Figure 4: Confusion matrices of PII labels versus expert labels for DIRS and GDR across 479 code repositories. GDR performs significantly better than DIRS in true positives (TP) and true negatives (TN) at the line level (b).

Content Detoxification

Effectively reducing toxicity: GDR successfully reduced the average toxicity score of the highly toxic dataset from 4chan /pol/ (pol100k) from 0.19 to 0.13, even lower than the synthetic conversations generated by the baseline model itself (0.14). Figure 5: Distribution of toxicity scores for the original pol100k dataset, the GDR-detoxified dataset, and the baseline synthetic conversations.
Learning from toxic data: Models fine-tuned on the detoxified $pol100k$ dataset improved accuracy from 0.88 to 0.92 on a question-answering task (pol5k-quiz) built from facts extracted from the original data. This shows that the model successfully learned useful world knowledge from toxic data.

Data Diversity

Compared with directly generated synthetic conversation data (SyntheticChat), the GDR-refined dataset (Refined pol100k) is comparable to the original real dataset (Raw pol100k) on diversity metrics (L2 distance and ROUGE-2 scores), and significantly outperforms the former.
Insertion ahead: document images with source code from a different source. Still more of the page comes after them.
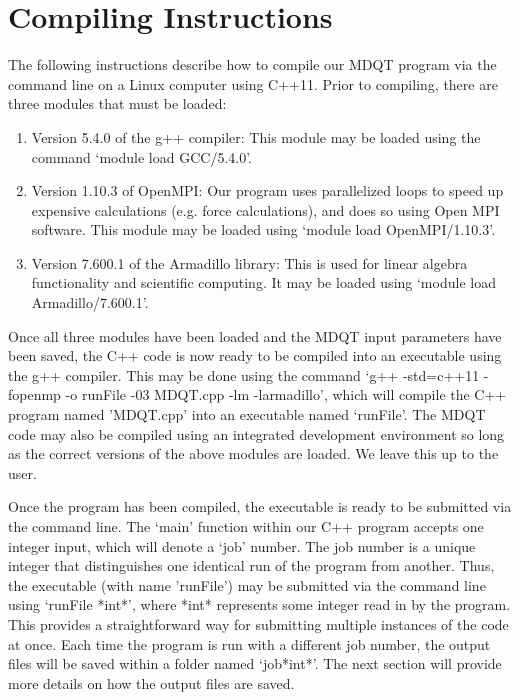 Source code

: \documentclass{article}
\begin{document}
	\section{Compiling Instructions} \label{compiling}
	
	The following instructions describe how to compile our MDQT program via the command line on a Linux computer using C++11. Prior to compiling, there are three modules that must be loaded:
	\begin{enumerate}
		\item Version 5.4.0 of the g++ compiler: This module may be loaded using the command `module load GCC/5.4.0'.
		
		\item Version 1.10.3 of OpenMPI: Our program uses parallelized loops to speed up expensive calculations (e.g. force calculations), and does so using Open MPI software. This module may be loaded using `module load OpenMPI/1.10.3'.
		
		\item Version 7.600.1 of the Armadillo library: This is used for linear algebra functionality and scientific computing. It may be loaded using `module load Armadillo/7.600.1'.
	\end{enumerate}

	Once all three modules have been loaded and the MDQT input parameters have been saved, the C++ code is now ready to be compiled into an executable using the g++ compiler. This may be done using the command `g++ -std=c++11 -fopenmp -o runFile -03 MDQT.cpp -lm -larmadillo', which will compile the C++ program named 'MDQT.cpp' into an executable named `runFile'. The MDQT code may also be compiled using an integrated development environment so long as the correct versions of the above modules are loaded. We leave this up to the user.
	
	Once the program has been compiled, the executable is ready to be submitted via the command line. The `main' function within our C++ program accepts one integer input, which will denote a `job' number. The job number is a unique integer that distinguishes one identical run of the program from another. Thus, the executable (with name 'runFile') may be submitted via the command line using `runFile *int*', where *int* represents some integer read in by the program. 
	This provides a straightforward way for submitting multiple instances of the code at once.
	Each time the program is run with a different job number, the output files will be saved within a folder named `job*int*'. The next section will provide more details on how the output files are saved.
	
\end{document}
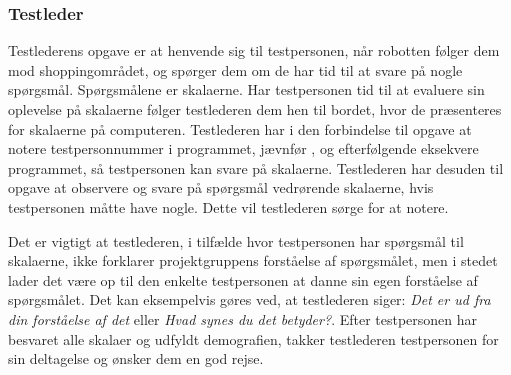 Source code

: \subsubsection*{Testleder}
%
Testlederens opgave er at henvende sig til testpersonen, når robotten følger dem mod shoppingområdet, og spørger dem om de har tid til at svare på nogle spørgsmål. Spørgsmålene er skalaerne. Har testpersonen tid til at evaluere sin oplevelse på skalaerne følger testlederen dem hen til bordet, hvor de præsenteres for skalaerne på computeren. Testlederen har i den forbindelse til opgave at notere testpersonnummer i programmet, jævnfør , og efterfølgende eksekvere programmet, så testpersonen kan svare på skalaerne. Testlederen har desuden til opgave at observere og svare på spørgsmål vedrørende skalaerne, hvis testpersonen måtte have nogle. Dette vil testlederen sørge for at notere. 

Det er vigtigt at testlederen, i tilfælde hvor testpersonen har spørgsmål til skalaerne, ikke forklarer projektgruppens forståelse af spørgsmålet, men i stedet lader det være op til den enkelte testpersonen at danne sin egen forståelse af spørgsmålet. Det kan eksempelvis gøres ved, at testlederen siger: \textit{Det er ud fra din forståelse af det} eller \textit{Hvad synes du det betyder?}. Efter testpersonen har besvaret alle skalaer og udfyldt demografien, takker testlederen testpersonen for sin deltagelse og ønsker dem en god rejse.
\newpage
UMAP visualizations clearly show that the synthetic data suffers from obvious mode collapse, while the GDR-refined data covers a broad space similar to the real data.

Figure 6: UMAP visualization of Gecko embeddings for 10,000 samples each from three types of data (synthetic conversations, original pol100k, and GDR-refined pol100k). The synthetic data (Synthetic) forms a dense cluster, indicating low diversity.

Summary

The GDR framework is a simple yet powerful tool that can effectively leverage existing large language models to clean and refine datasets containing undesirable content. By intelligently rewriting rather than simply deleting, GDR preserves the diversity and utility of the original data to the greatest extent while ensuring data safety, offering a highly promising path for scaling up the total amount of training data for frontier models.